When you’re ready to leave the Billings area behind and start making your way to the mountains, head west to Laurel, where several markers on Main Street detail some of the history of the area, including a stop by Capt. William Clark during his travels in the West, the passage of the Nez Perce Indians during their flight to Canada (and the battle they fought against the U.S. Cavalry north of town) and the arrival of the railroad. Laurel features a site on the Southeast Montana Burger Trail, too: Sid’s East Side Bar & Grill earned a spot on the trail with its delicious Doc Holliday burger.
From Laurel, you’ll turn south to get on US-212. As you approach the town of Joliet — and as the Beartooth Mountains come into view — keep an eye out for the metal sculptures by local artist Charlie Ringer visible from the road: “The Creature” is an 18-foot-tall favorite that skiers and snowboarders heading to Red Lodge have dubbed “The Snow God.” Joliet’s numerous historic residences and buildings make it a picturesque place for a pit stop before continuing on to Roberts, where you can pick up the road to Cooney State Park — a gem of a spot for boating, swimming and fishing for walleye and rainbow trout. Consider camping here — the stargazing is out of this world — or spend your evening in Red Lodge a half-hour away.

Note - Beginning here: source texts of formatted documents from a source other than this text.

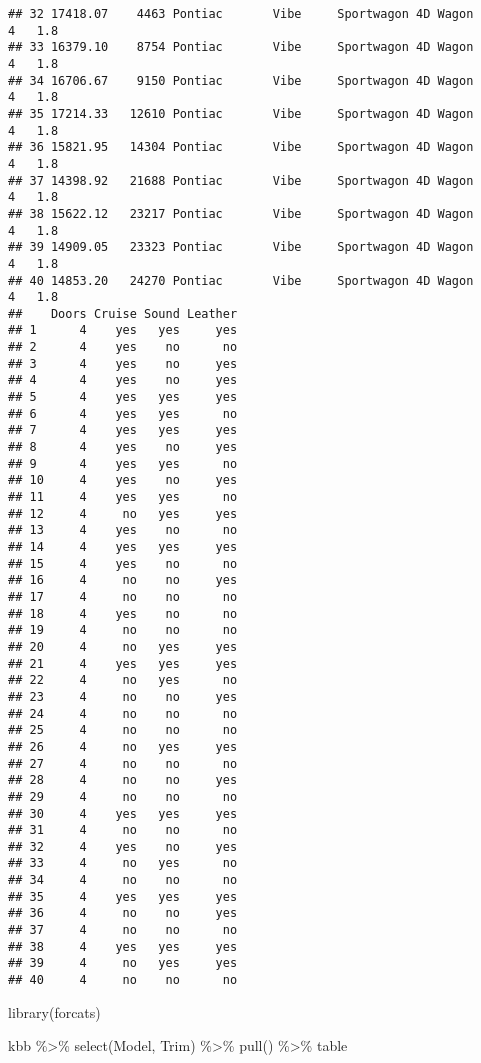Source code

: \documentclass[
]{article}
\newenvironment{Shaded}{\begin{snugshade}}{\end{snugshade}}
\newcommand{\FunctionTok}[1]{\textcolor[rgb]{0.00,0.00,0.00}{#1}}
\newcommand{\NormalTok}[1]{#1}
\newcommand{\SpecialCharTok}[1]{\textcolor[rgb]{0.00,0.00,0.00}{#1}}
\begin{document}
\begin{verbatim}
## 32 17418.07    4463 Pontiac       Vibe     Sportwagon 4D Wagon        4   1.8
## 33 16379.10    8754 Pontiac       Vibe     Sportwagon 4D Wagon        4   1.8
## 34 16706.67    9150 Pontiac       Vibe     Sportwagon 4D Wagon        4   1.8
## 35 17214.33   12610 Pontiac       Vibe     Sportwagon 4D Wagon        4   1.8
## 36 15821.95   14304 Pontiac       Vibe     Sportwagon 4D Wagon        4   1.8
## 37 14398.92   21688 Pontiac       Vibe     Sportwagon 4D Wagon        4   1.8
## 38 15622.12   23217 Pontiac       Vibe     Sportwagon 4D Wagon        4   1.8
## 39 14909.05   23323 Pontiac       Vibe     Sportwagon 4D Wagon        4   1.8
## 40 14853.20   24270 Pontiac       Vibe     Sportwagon 4D Wagon        4   1.8
##    Doors Cruise Sound Leather
## 1      4    yes   yes     yes
## 2      4    yes    no      no
## 3      4    yes    no     yes
## 4      4    yes    no     yes
## 5      4    yes   yes     yes
## 6      4    yes   yes      no
## 7      4    yes   yes     yes
## 8      4    yes    no     yes
## 9      4    yes   yes      no
## 10     4    yes    no     yes
## 11     4    yes   yes      no
## 12     4     no   yes     yes
## 13     4    yes    no      no
## 14     4    yes   yes     yes
## 15     4    yes    no      no
## 16     4     no    no     yes
## 17     4     no    no      no
## 18     4    yes    no      no
## 19     4     no    no      no
## 20     4     no   yes     yes
## 21     4    yes   yes     yes
## 22     4     no   yes      no
## 23     4     no    no     yes
## 24     4     no    no      no
## 25     4     no    no      no
## 26     4     no   yes     yes
## 27     4     no    no      no
## 28     4     no    no     yes
## 29     4     no    no      no
## 30     4    yes   yes     yes
## 31     4     no    no      no
## 32     4    yes    no     yes
## 33     4     no   yes      no
## 34     4     no    no      no
## 35     4    yes   yes     yes
## 36     4     no    no     yes
## 37     4     no    no      no
## 38     4    yes   yes     yes
## 39     4     no   yes     yes
## 40     4     no    no      no
\end{verbatim}

\begin{Shaded}
\begin{Highlighting}[]
\FunctionTok{library}\NormalTok{(forcats)}

\NormalTok{kbb }\SpecialCharTok{\%\textgreater{}\%} \FunctionTok{select}\NormalTok{(Model, Trim) }\SpecialCharTok{\%\textgreater{}\%} \FunctionTok{pull}\NormalTok{() }\SpecialCharTok{\%\textgreater{}\%}\NormalTok{ table}
\end{Highlighting}
\end{Shaded}
\end{document}
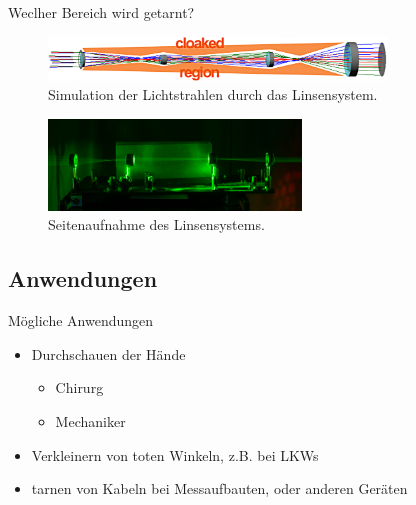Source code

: \begin{frame}{Weclher Bereich wird getarnt?}
  \begin{figure}
    \centering
    \caption{Simulation der Lichtstrahlen durch das Linsensystem.}
    \includegraphics[width=0.8\textwidth]{images/skizze.png}
  \end{figure}
  \begin{figure}
    \centering
    \caption{Seitenaufnahme des Linsensystems.}
    \includegraphics[width=0.6\textwidth]{images/laser-seite.jpg}
  \end{figure}

\end{frame}
\subsection{Anwendungen}
\begin{frame}{M\"ogliche Anwendungen}
  \begin{itemize}
    \item Durchschauen der H\"ande
      \begin{itemize}
        \item Chirurg
        \item Mechaniker
      \end{itemize}
    \item Verkleinern von toten Winkeln, z.B. bei LKWs
    \item tarnen von Kabeln bei Messaufbauten, oder anderen Ger\"aten
  \end{itemize}
\end{frame}
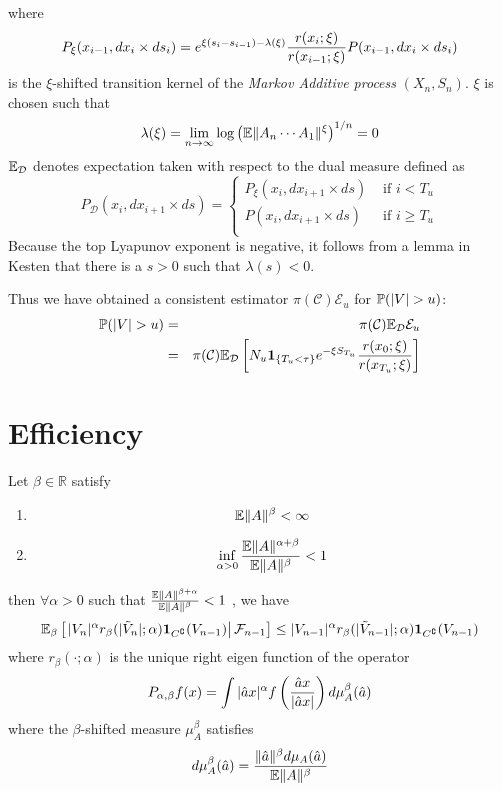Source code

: \documentclass{article}
\begin{document}
where
\[
P_\xi(x_{i-1}, dx_i \times ds_i) = e^{\xi(s_i - s_{i-1}) -
  \lambda(\xi)} {r(x_i; \xi) \over r(x_{i-1}; \xi)} P(x_{i-1}, dx_i
\times ds_i)
\]
is the $\xi$-shifted transition kernel of the {\it Markov Additive
  process} $(X_n, S_n)$. $\xi$ is chosen such that 
\[
\lambda(\xi) = \lim_{n \to \infty} \log \left(
\E \|A_n \cdots A_1\|^\xi
\right)^{1/n} = 0
\]
$\E_{\mathcal D}$ denotes expectation taken with respect to the dual
measure defined as
\[
P_{\mathcal D} (x_i, dx_{i+1} \times ds) = \left\{
  \begin{array}{ll}
    P_\xi (x_i, dx_{i+1} \times ds) & \text{ if } i < T_u \\
    P(x_i, dx_{i+1} \times ds) & \text{ if } i \geq T_u \\
  \end{array}
\right.
\]
Because the top Lyapunov exponent is negative, it follows from a lemma
in Kesten \cite{Kesten1973} that there is a $s > 0$ such that
$\lambda(s) < 0$.

Thus we have obtained a consistent estimator
$\pi(\mathcal C)\mathcal E_u$ for $\P(|V| > u)$:
\begin{eqnarray*}
\P(|V| > u) &=& \pi(\mathcal C) \E_{\mathcal D} \mathcal E_u \\
&=& \pi(\mathcal C) \E_{\mathcal D} \left[
  N_u \1{T_u < \tau} e^{-\xi S_{T_u}} {r(x_0; \xi)
    \over r(x_{T_u}; \xi)}
\right]
\end{eqnarray*}

\section{Efficiency}\label{sec:efficiency}
\begin{lemma}
  Let $\beta \in \mathbb R$ satisfy
  \begin{enumerate}
  \item
    \begin{equation}
      \label{eq:drift_cond1}
      \E \|A\|^\beta < \infty      
    \end{equation}
  \item 
    \begin{equation}
      \label{eq:drift_cond2}
    \inf_{\alpha > 0} {\E \|A\|^{\alpha + \beta}
      \over 
      \E \|A\|^{\beta}
    } < 1
    \end{equation}
  \end{enumerate}
  then $\forall \alpha > 0$ such that $\frac{\E\|A\|^{\beta +
      \alpha}}{\E\|A\|^\beta} < 1$ , we have
  \begin{equation}
    \label{eq:drift}
    \E_\beta \left[\left.
        |V_n|^\alpha r_\beta(|\tilde V_n|; \alpha) \I{C^\complement}(V_{n-1}) \right|
      \mathcal F_{n-1} \right] \leq |V_{n-1}|^\alpha r_\beta(|\tilde
    V_{n-1}|; \alpha) \I{C^\complement}(V_{n-1})
  \end{equation}
  where $r_\beta(\cdot; \alpha)$ is the unique right eigen function of the
  operator
  \[
  P_{\alpha, \beta} f(x) = \int |\hat a x|^\alpha f\left(
    {\hat a x \over |\hat a x|}
  \right) d\mu_A^\beta(\hat a)
  \]
  where the $\beta$-shifted measure $\mu_A^\beta$ satisfies
  \[
  d\mu_A^\beta(\hat a) = {\|\hat a\|^\beta d\mu_A(\hat a) \over \E\|A\|^\beta}
  \]
\end{lemma}
\end{document}
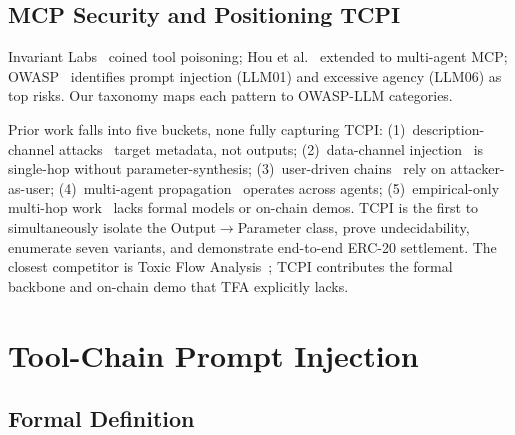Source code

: \documentclass[conference]{IEEEtran}
\begin{document}
\subsection{MCP Security and Positioning TCPI}

Invariant Labs~\cite{invariantlabs2025mcp} coined tool poisoning; Hou et al.~\cite{hou2025mcp} extended to multi-agent MCP; OWASP~\cite{owasp2025llmtop10} identifies prompt injection (LLM01) and excessive agency (LLM06) as top risks.
Our taxonomy maps each pattern to OWASP-LLM categories.

Prior work falls into five buckets, none fully capturing TCPI:
(1)~description-channel attacks~\cite{invariantlabs2025mcp,shi2025toolhijacker} target metadata, not outputs;
(2)~data-channel injection~\cite{greshake2023injection} is single-hop without parameter-synthesis;
(3)~user-driven chains~\cite{lin2025stac} rely on attacker-as-user;
(4)~multi-agent propagation~\cite{lee2024infection} operates across agents;
(5)~empirical-only multi-hop work~\cite{agentarmor2025,invariantlabs2025tfa} lacks formal models or on-chain demos.
TCPI is the first to simultaneously isolate the Output$\to$Parameter class, prove undecidability, enumerate seven variants, and demonstrate end-to-end ERC-20 settlement.
The closest competitor is Toxic Flow Analysis~\cite{invariantlabs2025tfa}; TCPI contributes the formal backbone and on-chain demo that TFA explicitly lacks.


\section{Tool-Chain Prompt Injection}
\label{sec:tcpi}

\subsection{Formal Definition}
\label{sec:tcpi-def}
\end{document}
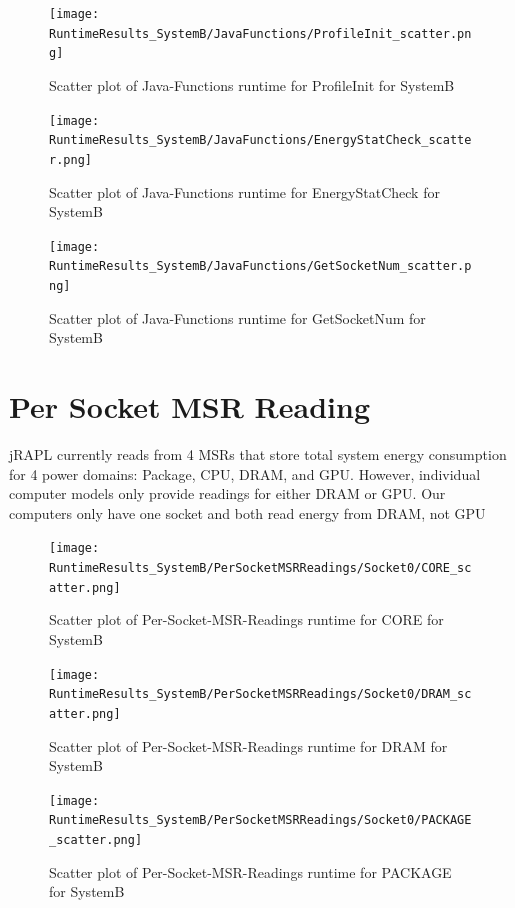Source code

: \documentclass{article}
\begin{document}
\begin{figure}[H]
	\centering
	\texttt{[image: RuntimeResults\_SystemB/JavaFunctions/ProfileInit\_scatter.png]}
	\caption{Scatter plot of Java-Functions runtime for ProfileInit for SystemB}
	\label{fig:Java-Functions|ProfileInit|SystemB}
\end{figure}

\begin{figure}[H]
	\centering
	\texttt{[image: RuntimeResults\_SystemB/JavaFunctions/EnergyStatCheck\_scatter.png]}
	\caption{Scatter plot of Java-Functions runtime for EnergyStatCheck for SystemB}
	\label{fig:Java-Functions|EnergyStatCheck|SystemB}
\end{figure}

\begin{figure}[H]
	\centering
	\texttt{[image: RuntimeResults\_SystemB/JavaFunctions/GetSocketNum\_scatter.png]}
	\caption{Scatter plot of Java-Functions runtime for GetSocketNum for SystemB}
	\label{fig:Java-Functions|GetSocketNum|SystemB}
\end{figure}

\section{Per Socket MSR Reading}
jRAPL currently reads from 4 MSRs that store total system energy consumption for 4 power domains: Package, CPU, DRAM, and GPU. However, individual computer models only provide readings for either DRAM or GPU. Our computers only have one socket and both read energy from DRAM, not GPU

\begin{figure}[H]
	\centering
	\texttt{[image: RuntimeResults\_SystemB/PerSocketMSRReadings/Socket0/CORE\_scatter.png]}
	\caption{Scatter plot of Per-Socket-MSR-Readings runtime for CORE for SystemB}
	\label{fig:Per-Socket-MSR-Readings|CORE|SystemB}
\end{figure}

\begin{figure}[H]
	\centering
	\texttt{[image: RuntimeResults\_SystemB/PerSocketMSRReadings/Socket0/DRAM\_scatter.png]}
	\caption{Scatter plot of Per-Socket-MSR-Readings runtime for DRAM for SystemB}
	\label{fig:Per-Socket-MSR-Readings|DRAM|SystemB}
\end{figure}

\begin{figure}[H]
	\centering
	\texttt{[image: RuntimeResults\_SystemB/PerSocketMSRReadings/Socket0/PACKAGE\_scatter.png]}
	\caption{Scatter plot of Per-Socket-MSR-Readings runtime for PACKAGE for SystemB}
	\label{fig:Per-Socket-MSR-Readings|PACKAGE|SystemB}
\end{figure}
\end{document}
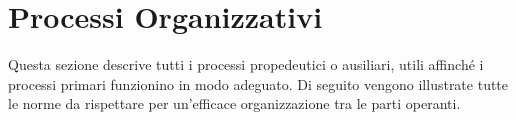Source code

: \section{Processi Organizzativi}
	Questa sezione descrive tutti i processi propedeutici o ausiliari, utili affinché i processi primari funzionino in modo adeguato. Di seguito vengono illustrate tutte le norme da rispettare per un'efficace organizzazione tra le parti operanti.

	
	
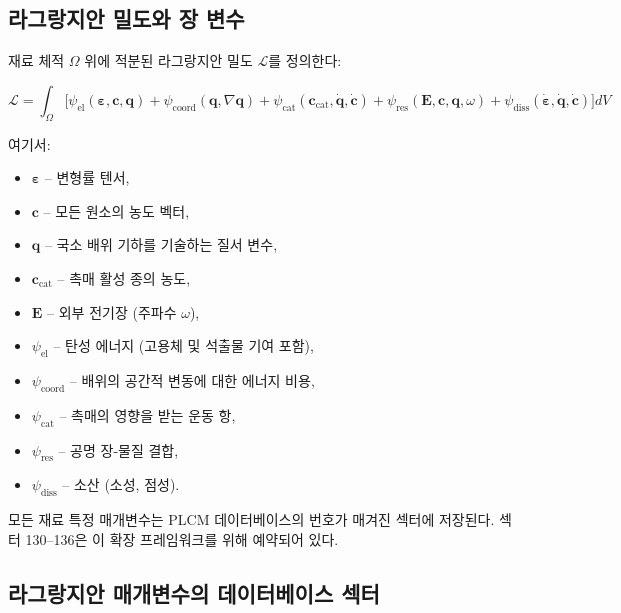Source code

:\documentclass[12pt,a4paper]{article}
\begin{document}
	\subsection{라그랑지안 밀도와 장 변수}
	\label{subsec:lagrangian-density}
	
	재료 체적 $\Omega$ 위에 적분된 라그랑지안 밀도 $\mathcal{L}$를 정의한다:
	
	\[
	\mathcal{L} = \int_{\Omega} \Big[ 
	\psi_{\mathrm{el}}(\boldsymbol{\varepsilon}, \mathbf{c}, \mathbf{q}) 
	+ \psi_{\mathrm{coord}}(\mathbf{q}, \nabla\mathbf{q}) 
	+ \psi_{\mathrm{cat}}(\mathbf{c}_{\mathrm{cat}}, \dot{\mathbf{q}}, \dot{\mathbf{c}}) 
	+ \psi_{\mathrm{res}}(\mathbf{E}, \mathbf{c}, \mathbf{q}, \omega) 
	+ \psi_{\mathrm{diss}}(\dot{\boldsymbol{\varepsilon}}, \dot{\mathbf{q}}, \dot{\mathbf{c}})
	\Big] dV
	\]
	
	여기서:
	\begin{itemize}
		\item $\boldsymbol{\varepsilon}$ – 변형률 텐서,
		\item $\mathbf{c}$ – 모든 원소의 농도 벡터,
		\item $\mathbf{q}$ – 국소 배위 기하를 기술하는 질서 변수,
		\item $\mathbf{c}_{\mathrm{cat}}$ – 촉매 활성 종의 농도,
		\item $\mathbf{E}$ – 외부 전기장 (주파수 $\omega$),
		\item $\psi_{\mathrm{el}}$ – 탄성 에너지 (고용체 및 석출물 기여 포함),
		\item $\psi_{\mathrm{coord}}$ – 배위의 공간적 변동에 대한 에너지 비용,
		\item $\psi_{\mathrm{cat}}$ – 촉매의 영향을 받는 운동 항,
		\item $\psi_{\mathrm{res}}$ – 공명 장-물질 결합,
		\item $\psi_{\mathrm{diss}}$ – 소산 (소성, 점성).
	\end{itemize}
	
	모든 재료 특정 매개변수는 PLCM 데이터베이스의 번호가 매겨진 섹터에 저장된다. 섹터 130–136은 이 확장 프레임워크를 위해 예약되어 있다.
	
	\subsection{라그랑지안 매개변수의 데이터베이스 섹터}
	\label{subsec:sectors}
	
\end{document}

Charming Red Lodge does double-duty as a popular skiing spot in winter – it sits near the base of Red Lodge Mountain and its incredible, family-friendly slopes — and a lively basecamp for summer recreation. Grab a drink at Red Lodge Ales or at the bar of the historic Pollard Hotel, then take in the charming storefronts lining Broadway before tucking in to a delectable dinner at the James Beard nominated PREROGATiVE Kitchen. If you’re traveling in the summer, consider passing through town and taking State Secondary Highway 308 east for about 5 miles to reach Bearcreek — and the little known but much loved Bear Creek Downs Pig Races at Bear Creek Saloon and Steakhouse. Enjoy the races while enjoying a bite and a brew, and join in the fun by placing bets on which little piggie will be the fastest — some of the money goes to scholarships for Carbon County high school students. Past Bearcreek, S-308 leads to the community of Belfry and the turnoff to reach the town of Bridger.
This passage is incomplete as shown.